▸ **Task prompt**
Every line from the one holding "- sudo mv winehq-focal.sources" through the one holding "- **TypeScript**: Linguagem" in the data below must be returned exactly, both ends included, with pictures left out and nothing else added.

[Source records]
*-*-*

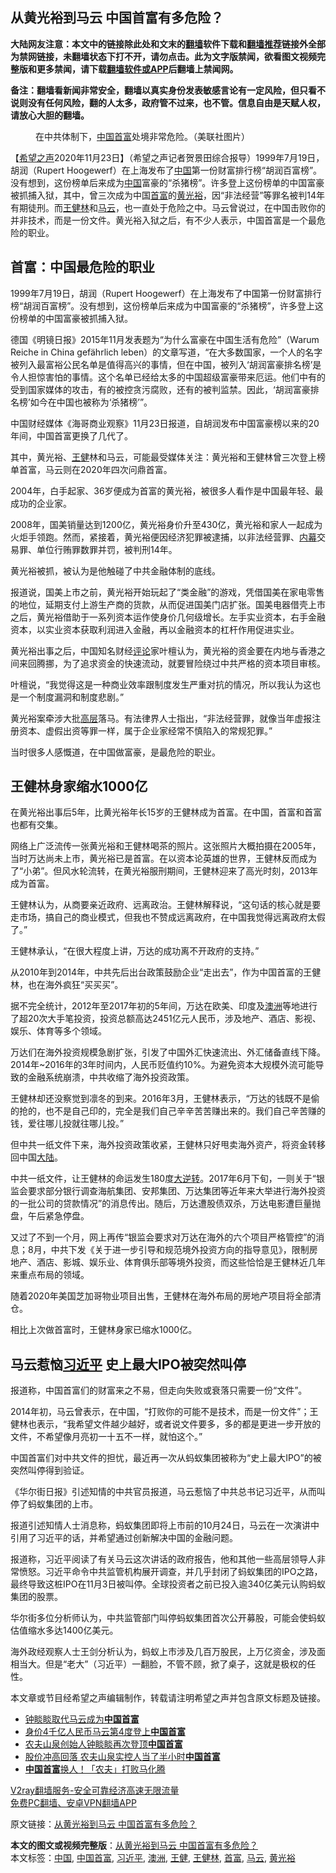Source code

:  <h2>从黄光裕到马云 中国首富有多危险？</h2> <p class="notice"><b>大陆网友注意：本文中的链接除此处和文末的<a href="https://github.com/bannedbook/fanqiang" >翻墙</a>软件下载和<a href="https://github.com/killgcd/justmysocks/blob/master/README.md">翻墙推荐</a>链接外全部为禁网链接，未翻墙状态下打不开，请勿点击。此为文字版禁闻，欲看图文视频完整版和更多禁闻，请下载<a href="https://github.com/bannedbook/fanqiang">翻墙软件或APP</a>后翻墙上禁闻网。</p><p>备注：翻墙看新闻非常安全，翻墙以真实身份发表敏感言论有一定风险，但只看不说则没有任何风险，翻的人太多，政府管不过来，也不管。信息自由是天赋人权，请放心大胆的翻墙。</b></p>  <div class="entry"> <figure><figcaption>在中共体制下，<a href="https://www.bannedbook.org/bnews/tag/%e4%b8%ad%e5%9b%bd%e9%a6%96%e5%af%8c/" class="st_tag internal_tag" rel="tag" title="标签 中国首富 下的日志">中国首富</a>处境非常危险。（美联社图片）</figcaption></figure> <p>【<span class='wp_keywordlink_affiliate'><a href="https://www.soundofhope.org" title="希望之声" target="_blank">希望之声</a></span>2020年11月23日】（希望之声记者贺景田综合报导）1999年7月19日，胡润（Rupert Hoogewerf）在上海发布了<span class='wp_keywordlink_affiliate'><a href="https://www.bannedbook.org/" title="中国" target="_blank">中国</a></span>第一份财富排行榜“胡润百富榜”。没有想到，这份榜单后来成为<a href="https://www.bannedbook.org/bnews/tag/%E4%B8%AD%E5%9B%BD/" class="st_tag internal_tag" rel="tag" title="标签 中国 下的日志">中国</a>富豪的“杀猪榜”。许多登上这份榜单的中国富豪被抓捕入狱，其中，曾三次成为中国<a href="https://www.bannedbook.org/bnews/tag/%e9%a6%96%e5%af%8c/" class="st_tag internal_tag" rel="tag" title="标签 首富 下的日志">首富</a>的<a href="https://www.bannedbook.org/bnews/tag/%e9%bb%84%e5%85%89%e8%a3%95/" class="st_tag internal_tag" rel="tag" title="标签 黄光裕 下的日志">黄光裕</a>，因“非法经营”等罪名被判14年有期徒刑。而<a href="https://www.bannedbook.org/bnews/tag/%e7%8e%8b%e5%81%a5%e6%9e%97/" class="st_tag internal_tag" rel="tag" title="标签 王健林 下的日志">王健林</a>和<a href="https://www.bannedbook.org/bnews/tag/%e9%a9%ac%e4%ba%91/" class="st_tag internal_tag" rel="tag" title="标签 马云 下的日志">马云</a>，也一直处于危险之中。马云曾说过，在中国击败你的并非技术，而是一份文件。黄光裕入狱之后，有不少人表示，中国首富是一个最危险的职业。</p> <h2><strong>首富：中国最危险的职业</strong></h2> <p>1999年7月19日，胡润（Rupert Hoogewerf）在上海发布了中国第一份财富排行榜“胡润百富榜”。没有想到，这份榜单后来成为中国富豪的“杀猪榜”，许多登上这份榜单的中国富豪被抓捕入狱。</p> <p>德国《明镜日报》2015年11月发表题为“为什么富豪在中国生活有危险”（Warum Reiche in China gefährlich leben）的文章写道，“在大多数国家，一个人的名字被列入最富裕公民名单是值得高兴的事情，但在中国，被列入‘胡润富豪排名榜’是令人担惊害怕的事情。这个名单已经给太多的中国超级富豪带来厄运。他们中有的受到国家媒体的攻击，有的被控贪污腐败，还有的被判监禁。因此，‘胡润富豪排名榜’如今在中国也被称为‘杀猪榜’”。</p> <p>中国财经媒体《海哥商业观察》11月23日报道，自胡润发布中国富豪榜以来的20年间，中国首富更换了几代了。</p> <p>其中，黄光裕、<a href="https://www.bannedbook.org/bnews/tag/%e7%8e%8b%e5%81%a5/" class="st_tag internal_tag" rel="tag" title="标签 王健 下的日志">王健</a>林和马云，可能最受媒体关注：黄光裕和王健林曾三次登上榜单首富，马云则在2020年四次问鼎首富。</p> <p>2004年，白手起家、36岁便成为首富的黄光裕，被很多人看作是中国最年轻、最成功的企业家。</p> <p>2008年，国美销量达到1200亿，黄光裕身价升至430亿，黄光裕和家人一起成为火炬手领跑。然而，紧接着，黄光裕便因经济犯罪被逮捕，以非法经营罪、<span class='wp_keywordlink_affiliate'><a href="https://www.bannedbook.org/bnews/ccpdope/" title="中共高层内幕" target="_blank">内幕</a></span>交易罪、单位行贿罪数罪并罚，被判刑14年。</p> <p>黄光裕被抓，被认为是他触碰了中共金融体制的底线。</p> <p>报道说，国美上市之前，黄光裕开始玩起了“类金融”的游戏，凭借国美在家电零售的地位，延期支付上游生产商的货款，从而促进国美门店扩张。国美电器借壳上市之后，黄光裕借助于一系列资本运作使身价几何级增长。左手实业资本，右手金融资本，以实业资本获取利润进入金融，再以金融资本的杠杆作用促进实业。</p>  <p>黄光裕出事之后，中国知名财经<span class='wp_keywordlink_affiliate'><a href="https://www.bannedbook.org/bnews/comments/" title="新闻评论" target="_blank">评论</a></span>家叶檀认为，黄光裕的资金要在内地与香港之间来回腾挪，为了追求资金的快速流动，就要冒险绕过中共严格的资本项目审核。</p> <p>叶檀说，“我觉得这是一种商业效率跟制度发生严重对抗的情况，所以我认为这也是一个制度漏洞和制度悲剧。”</p> <p>黄光裕案牵涉大批<span class='wp_keywordlink_affiliate'><a href="https://www.bannedbook.org/bnews/ccpdope/" title="中共高层内幕" target="_blank">高层</a></span>落马。有法律界人士指出，“非法经营罪，就像当年虚报注册资本、虚假出资等罪一样，属于企业家经常不慎陷入的常规犯罪。”</p> <p>当时很多人感慨道，在中国做富豪，是最危险的职业。</p> <h2><strong>王健林身家缩水1000亿</strong></h2> <p>在黄光裕出事后5年，比黄光裕年长15岁的王健林成为首富。在中国，首富和首富也都有交集。</p> <p>网络上广泛流传一张黄光裕和王健林喝茶的照片。这张照片大概拍摄在2005年，当时万达尚未上市，黄光裕已是首富。在以资本论英雄的世界，王健林反而成为了“小弟”。但风水轮流转，在黄光裕服刑期间，王健林迎来了高光时刻，2013年成为首富。</p> <p>王健林认为，从商要亲近政府、远离政治。王健林解释说，“这句话的核心就是要走市场，搞自己的商业模式，但我也不赞成远离政府，在中国我觉得远离政府太假了。”</p> <p>王健林承认，“在很大程度上讲，万达的成功离不开政府的支持。”</p> <p>从2010年到2014年，中共先后出台政策鼓励企业“走出去”，作为中国首富的王健林，也在海外疯狂“买买买”。</p>  <p>据不完全统计，2012年至2017年初的5年间，万达在欧美、印度及<a href="https://www.bannedbook.org/bnews/tag/%e6%be%b3%e6%b4%b2/" class="st_tag internal_tag" rel="tag" title="标签 澳洲 下的日志">澳洲</a>等地进行了超20次大手笔投资，投资总额高达2451亿元人民币，涉及地产、酒店、影视、娱乐、体育等多个领域。</p> <p>万达们在海外投资规模急剧扩张，引发了中国外汇快速流出、外汇储备直线下降。2014年~2016年的3年时间内，人民币贬值约10%。为避免资本大规模外流可能导致的金融系统崩溃，中共收缩了海外投资政策。</p> <p>王健林却还没察觉到凛冬的到来。2016年3月，王健林表示，“万达的钱既不是偷的抢的，也不是自己印的，完全是我们自己辛辛苦苦赚出来的。我们自己辛苦赚的钱，爱往哪儿投就往哪儿投。”</p> <p>但中共一纸文件下来，海外投资政策收紧，王健林只好甩卖海外资产，将资金转移回中国<span class='wp_keywordlink_affiliate'><a href="https://www.bannedbook.org/" title="大陆" target="_blank">大陆</a></span>。</p> <p>中共一纸文件，让王健林的命运发生180度<span class='wp_keywordlink'><a href="https://www.bannedbook.org/forum2/topic1081.html" title="韩丁  大逆转：中国的私有化1979-1989" target="_blank">大逆转</a></span>。2017年6月下旬，一则关于“银监会要求部分银行调查海航集团、安邦集团、万达集团等近年来大举进行海外投资的一批公司的贷款情况”的消息传出。随后，万达遭股债双杀，万达电影遭巨量抛盘，午后紧急停盘。</p> <p>又过了不到一个月，网上再传“银监会要求对万达在海外的六个项目严格管控”的消息；8月，中共下发《关于进一步引导和规范境外投资方向的指导意见》，限制房地产、酒店、影城、娱乐业、体育俱乐部等境外投资，而这些恰恰是王健林近几年来重点布局的领域。</p> <p>随着2020年美国芝加哥物业项目出售，王健林在海外布局的房地产项目将全部清仓。</p> <p>相比上次做首富时，王健林身家已缩水1000亿。</p> <h2><strong>马云惹恼<a href="https://www.bannedbook.org/bnews/tag/%e4%b9%a0%e8%bf%91%e5%b9%b3/" class="st_tag internal_tag" rel="tag" title="标签 习近平 下的日志">习近平</a> 史上最大IPO被突然叫停</strong></h2> <p>报道称，中国首富们的财富来之不易，但走向失败或衰落只需要一份“文件”。</p>  <p>2014年初，马云曾表示，在中国，“打败你的可能不是技术，而是一份文件”；王健林也表示，“我希望文件越少越好，或者说文件要多，多的都是更进一步开放的文件，不希望像月亮初一十五不一样，就怕这个。”</p> <p>中国首富们对中共文件的担忧，最近再一次从蚂蚁集团被称为“史上最大IPO”的被突然叫停得到验证。</p> <p>《华尔街日报》引述知情的中共官员报道，马云惹恼了中共总书记习近平，从而叫停了蚂蚁集团的上市。</p> <p>报道引述知情人士消息称，蚂蚁集团即将上市前的10月24日，马云在一次演讲中引用了习近平的话，并希望通过创新解决中国的金融问题。</p> <p>报道称，习近平阅读了有关马云这次讲话的政府报告，他和其他一些高层领导人非常愤怒。习近平命令中共监管机构展开调查，并几乎封闭了蚂蚁集团的IPO之路，最终导致这桩IPO在11月3日被叫停。全球投资者之前已投入逾340亿美元认购蚂蚁集团的股票。</p> <p>华尔街多位分析师认为，中共监管部门叫停蚂蚁集团首次公开募股，可能会使蚂蚁估值缩水多达1400亿美元。</p> <p>海外政经观察人士王剑分析认为，蚂蚁上市涉及几百万股民，上万亿资金，涉及面相当大。但是“老大”（习近平）一翻脸，不管不顾，掀了桌子，这就是极权的任性。</p> <p>本文章或节目经希望之声编辑制作，转载请注明希望之声并包含原文标题及链接。</p> <ul class='op-related-articles' title='相关阅读'> <li><a href='https://www.bannedbook.org/bnews/headline/20201122/1434927.html' target='_blank'>钟睒睒取代马云成为<b>中国首富</b></a></li> <li><a href='https://www.bannedbook.org/bnews/baitai/20201020/1417191.html' target='_blank'>身价4千亿人民币马云第4度登上<b>中国首富</b></a></li> <li><a href='https://www.bannedbook.org/bnews/headline/20200927/1403792.html' target='_blank'>农夫山泉创始人钟睒睒再次登顶<b>中国首富</b></a></li> <li><a href='https://www.bannedbook.org/bnews/comments/20200909/1393204.html' target='_blank'>股价冲高回落 农夫山泉实控人当了半小时<b>中国首富</b></a></li> <li><a href='https://www.bannedbook.org/bnews/baitai/20200909/1393096.html' target='_blank'><b>中国首富</b>换人！「农夫」打败马化腾</a></li> </ul> <p class="texttj"> <a href="https://github.com/bannedbook/fanqiang/wiki/V2ray%E6%9C%BA%E5%9C%BA" target="_blank">V2ray翻墙服务-安全可靠经济高速无限流量</a><br/> <a href="https://github.com/bannedbook/fanqiang/wiki/%E7%A6%81%E9%97%BB%E7%BD%91%E5%AE%89%E5%8D%93%E7%BF%BB%E5%A2%99%E6%96%B0%E9%97%BBAPP" target="_blank">免费PC翻墙、安卓VPN翻墙APP</a></p><p>原文链接：<a class="src_link"  href="https://www.soundofhope.org/post/446134" target="_blank">从黄光裕到马云 中国首富有多危险？</a></p> <a name='sharetosocial'></a>       <div><b>本文的图文或视频完整版</b>：<a href='https://www.bannedbook.org/bnews/comments/20201124/1435985.html'>从黄光裕到马云 中国首富有多危险？</a></div>  </div><!--END ENTRY--> <div class="postfooter"> <div>本文标签：<a href="https://www.bannedbook.org/bnews/tag/%E4%B8%AD%E5%9B%BD/" rel="tag">中国</a>, <a href="https://www.bannedbook.org/bnews/tag/%e4%b8%ad%e5%9b%bd%e9%a6%96%e5%af%8c/" rel="tag">中国首富</a>, <a href="https://www.bannedbook.org/bnews/tag/%e4%b9%a0%e8%bf%91%e5%b9%b3/" rel="tag">习近平</a>, <a href="https://www.bannedbook.org/bnews/tag/%e6%be%b3%e6%b4%b2/" rel="tag">澳洲</a>, <a href="https://www.bannedbook.org/bnews/tag/%e7%8e%8b%e5%81%a5/" rel="tag">王健</a>, <a href="https://www.bannedbook.org/bnews/tag/%e7%8e%8b%e5%81%a5%e6%9e%97/" rel="tag">王健林</a>, <a href="https://www.bannedbook.org/bnews/tag/%e9%a6%96%e5%af%8c/" rel="tag">首富</a>, <a href="https://www.bannedbook.org/bnews/tag/%e9%a9%ac%e4%ba%91/" rel="tag">马云</a>, <a href="https://www.bannedbook.org/bnews/tag/%e9%bb%84%e5%85%89%e8%a3%95/" rel="tag">黄光裕</a></div>  </div><!--END POSTFOOTER--> 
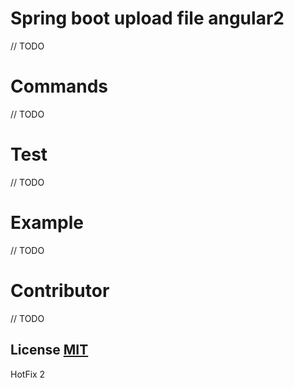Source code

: # Spring boot upload file angular2
// TODO

# Commands
// TODO

# Test
// TODO

# Example
// TODO

# Contributor
// TODO


## License [MIT](https://github.com/AnuchitO/re/blob/master/LICENSE)
HotFix 2
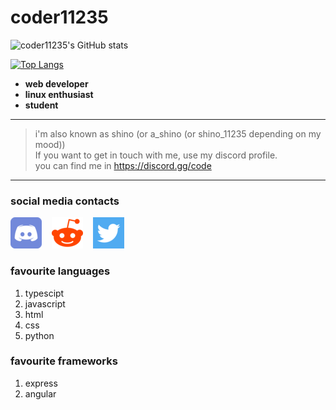 # coder11235

![coder11235's GitHub stats](https://github-readme-stats.vercel.app/api?username=coder11235&show_icons=true&count_private=true&theme=react)

[![Top Langs](https://github-readme-stats.vercel.app/api/top-langs/?username=coder11235&layout=compact&theme=react&hide_title=true)](https://github.com/anuraghazra/github-readme-stats)


- **web developer**
- **linux enthusiast**
- **student**

---

> i'm also known as shino (or a_shino (or shino_11235 depending on my mood)) <br> If you want to get in touch with me, use my discord profile. <br> you can find me in https://discord.gg/code
---

### social media contacts

[![A_Shino](/assets/dsc.png "discord profile")](https://discordapp.com/users/687702479164669956)&nbsp;&nbsp;&nbsp;
[![](/assets/rdt.png "Reddit profile")](https://www.reddit.com/user/Alarmed-Owl-7851)&nbsp;&nbsp;&nbsp;
[![](/assets/twt.png "Twitter profile")](https://www.twitter.com/UdayKalyans1)

### favourite languages

1. typescipt
2. javascript
3. html
4. css
5. python

### favourite frameworks

1. express
2. angular
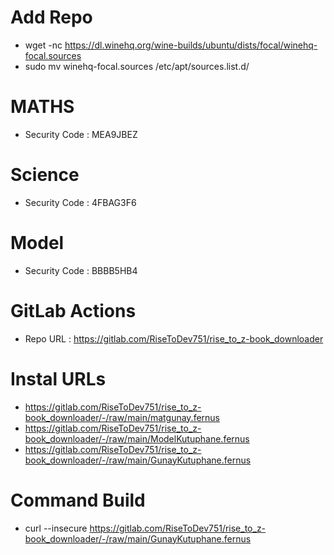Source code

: # Add Repo

- wget -nc https://dl.winehq.org/wine-builds/ubuntu/dists/focal/winehq-focal.sources
- sudo mv winehq-focal.sources /etc/apt/sources.list.d/

# MATHS

- Security Code : MEA9JBEZ

# Science
- Security Code : 4FBAG3F6

# Model
- Security Code : BBBB5HB4
# GitLab Actions 
- Repo URL : https://gitlab.com/RiseToDev751/rise_to_z-book_downloader

# Instal URLs

- https://gitlab.com/RiseToDev751/rise_to_z-book_downloader/-/raw/main/matgunay.fernus
- https://gitlab.com/RiseToDev751/rise_to_z-book_downloader/-/raw/main/ModelKutuphane.fernus
- https://gitlab.com/RiseToDev751/rise_to_z-book_downloader/-/raw/main/GunayKutuphane.fernus

# Command Build

- curl --insecure https://gitlab.com/RiseToDev751/rise_to_z-book_downloader/-/raw/main/GunayKutuphane.fernus
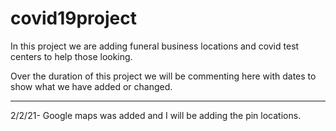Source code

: # covid19project

In this project we are adding funeral business locations and covid test centers to help those looking.

Over the duration of this project we will be commenting here with dates to show what we have added or changed. 

-----------------------------------------------------------------------------------------------------------------

2/2/21- Google maps was added and I will be adding the pin locations. 
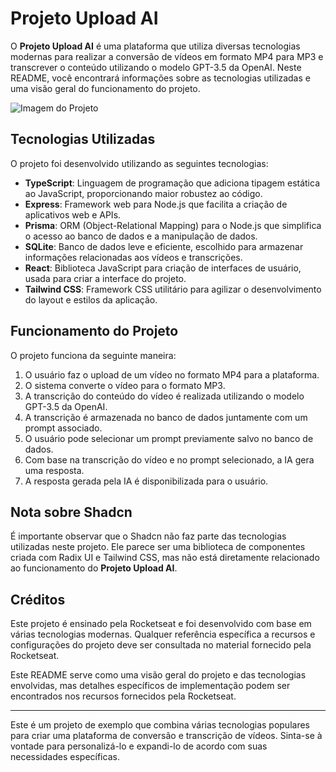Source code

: # Projeto Upload AI

O **Projeto Upload AI** é uma plataforma que utiliza diversas tecnologias modernas para realizar a conversão de vídeos em formato MP4 para MP3 e transcrever o conteúdo utilizando o modelo GPT-3.5 da OpenAI. Neste README, você encontrará informações sobre as tecnologias utilizadas e uma visão geral do funcionamento do projeto.

![Imagem do Projeto](https://imgur.com/zA9n0LJ.png)

## Tecnologias Utilizadas

O projeto foi desenvolvido utilizando as seguintes tecnologias:

- **TypeScript**: Linguagem de programação que adiciona tipagem estática ao JavaScript, proporcionando maior robustez ao código.
- **Express**: Framework web para Node.js que facilita a criação de aplicativos web e APIs.
- **Prisma**: ORM (Object-Relational Mapping) para o Node.js que simplifica o acesso ao banco de dados e a manipulação de dados.
- **SQLite**: Banco de dados leve e eficiente, escolhido para armazenar informações relacionadas aos vídeos e transcrições.
- **React**: Biblioteca JavaScript para criação de interfaces de usuário, usada para criar a interface do projeto.
- **Tailwind CSS**: Framework CSS utilitário para agilizar o desenvolvimento do layout e estilos da aplicação.

## Funcionamento do Projeto

O projeto funciona da seguinte maneira:

1. O usuário faz o upload de um vídeo no formato MP4 para a plataforma.
2. O sistema converte o vídeo para o formato MP3.
3. A transcrição do conteúdo do vídeo é realizada utilizando o modelo GPT-3.5 da OpenAI.
4. A transcrição é armazenada no banco de dados juntamente com um prompt associado.
5. O usuário pode selecionar um prompt previamente salvo no banco de dados.
6. Com base na transcrição do vídeo e no prompt selecionado, a IA gera uma resposta.
7. A resposta gerada pela IA é disponibilizada para o usuário.

## Nota sobre Shadcn

É importante observar que o Shadcn não faz parte das tecnologias utilizadas neste projeto. Ele parece ser uma biblioteca de componentes criada com Radix UI e Tailwind CSS, mas não está diretamente relacionado ao funcionamento do **Projeto Upload AI**.

## Créditos

Este projeto é ensinado pela Rocketseat e foi desenvolvido com base em várias tecnologias modernas. Qualquer referência específica a recursos e configurações do projeto deve ser consultada no material fornecido pela Rocketseat.

Este README serve como uma visão geral do projeto e das tecnologias envolvidas, mas detalhes específicos de implementação podem ser encontrados nos recursos fornecidos pela Rocketseat.

---

Este é um projeto de exemplo que combina várias tecnologias populares para criar uma plataforma de conversão e transcrição de vídeos. Sinta-se à vontade para personalizá-lo e expandi-lo de acordo com suas necessidades específicas.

*-*-*

▸ **Solution for this problem**
- sudo mv winehq-focal.sources /etc/apt/sources.list.d/

# MATHS

- Security Code : MEA9JBEZ

# Science
- Security Code : 4FBAG3F6

# Model
- Security Code : BBBB5HB4
# GitLab Actions 
- Repo URL : https://gitlab.com/RiseToDev751/rise_to_z-book_downloader

# Instal URLs

- https://gitlab.com/RiseToDev751/rise_to_z-book_downloader/-/raw/main/matgunay.fernus
- https://gitlab.com/RiseToDev751/rise_to_z-book_downloader/-/raw/main/ModelKutuphane.fernus
- https://gitlab.com/RiseToDev751/rise_to_z-book_downloader/-/raw/main/GunayKutuphane.fernus

# Command Build

- curl --insecure https://gitlab.com/RiseToDev751/rise_to_z-book_downloader/-/raw/main/GunayKutuphane.fernus
Source code

: # covid19project

In this project we are adding funeral business locations and covid test centers to help those looking.

Over the duration of this project we will be commenting here with dates to show what we have added or changed. 

-----------------------------------------------------------------------------------------------------------------

2/2/21- Google maps was added and I will be adding the pin locations. 
Source code

: # Projeto Upload AI

O **Projeto Upload AI** é uma plataforma que utiliza diversas tecnologias modernas para realizar a conversão de vídeos em formato MP4 para MP3 e transcrever o conteúdo utilizando o modelo GPT-3.5 da OpenAI. Neste README, você encontrará informações sobre as tecnologias utilizadas e uma visão geral do funcionamento do projeto.

![Imagem do Projeto](https://imgur.com/zA9n0LJ.png)

## Tecnologias Utilizadas

O projeto foi desenvolvido utilizando as seguintes tecnologias:

- **TypeScript**: Linguagem de programação que adiciona tipagem estática ao JavaScript, proporcionando maior robustez ao código.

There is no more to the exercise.